El silencio, la falta de acompañamiento y el “lo que no se ve, se ignora” como vía de escape son los peores enemigos del proceso de duelo y de la canalización de los sentimientos de forma adecuada. La comunicación y la claridad, por el contrario, acercan a los niños/as a la realidad y les ayudan a expresar el dolor y asimilar la pérdida de forma sana y tranquila.
En tierra extraña
La cultura construye nuestra personalidad. Todo el ambiente que nos envuelve (la sociedad, la familia, la lengua, etc.) nos construye como individuos. La emigración y/o el exilio conllevan irremediablemente una lejanía respecto a ese contexto del que se parte y ciertos aspectos de la cultura se pierden o se deben dejar en un segundo plano. Esa pérdida provoca un duelo migratorio cuyas características son muy similares a las del duelo por la muerte de un ser querido. El duelo migratorio está plagado de incertidumbre y confusión respecto a los códigos del país de acogida, de cambios personales, de vulnerabilidad, de rabia, de malestar, de añoranza por la lejanía del país y la cultura de origen y de un gran cúmulo de cosas que se extrañan como la familia, los amigos, la ciudad, los sabores, el clima, la identidad…

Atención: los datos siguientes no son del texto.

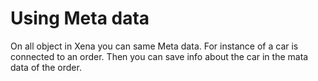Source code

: # Using Meta data

On all object in Xena you can same Meta data. For instance of a car is connected to an order. Then you can save info about the car in the mata data of the order.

Pero procesado adecuadamente, al igual que el duelo personal, finalmente se llega a la aceptación de la pérdida y a la reconciliación con lo que se deja atrás y con uno mismo/a.
El encierro de las emociones
En mi opinión, lo peor de la película es la falta de empatía que genera el protagonista en el espectador/a a pesar de la tragedia sufrida. En cierto modo esto es debido al mutismo y a la represión del dolor que mantiene el protagonista sobre sus emociones.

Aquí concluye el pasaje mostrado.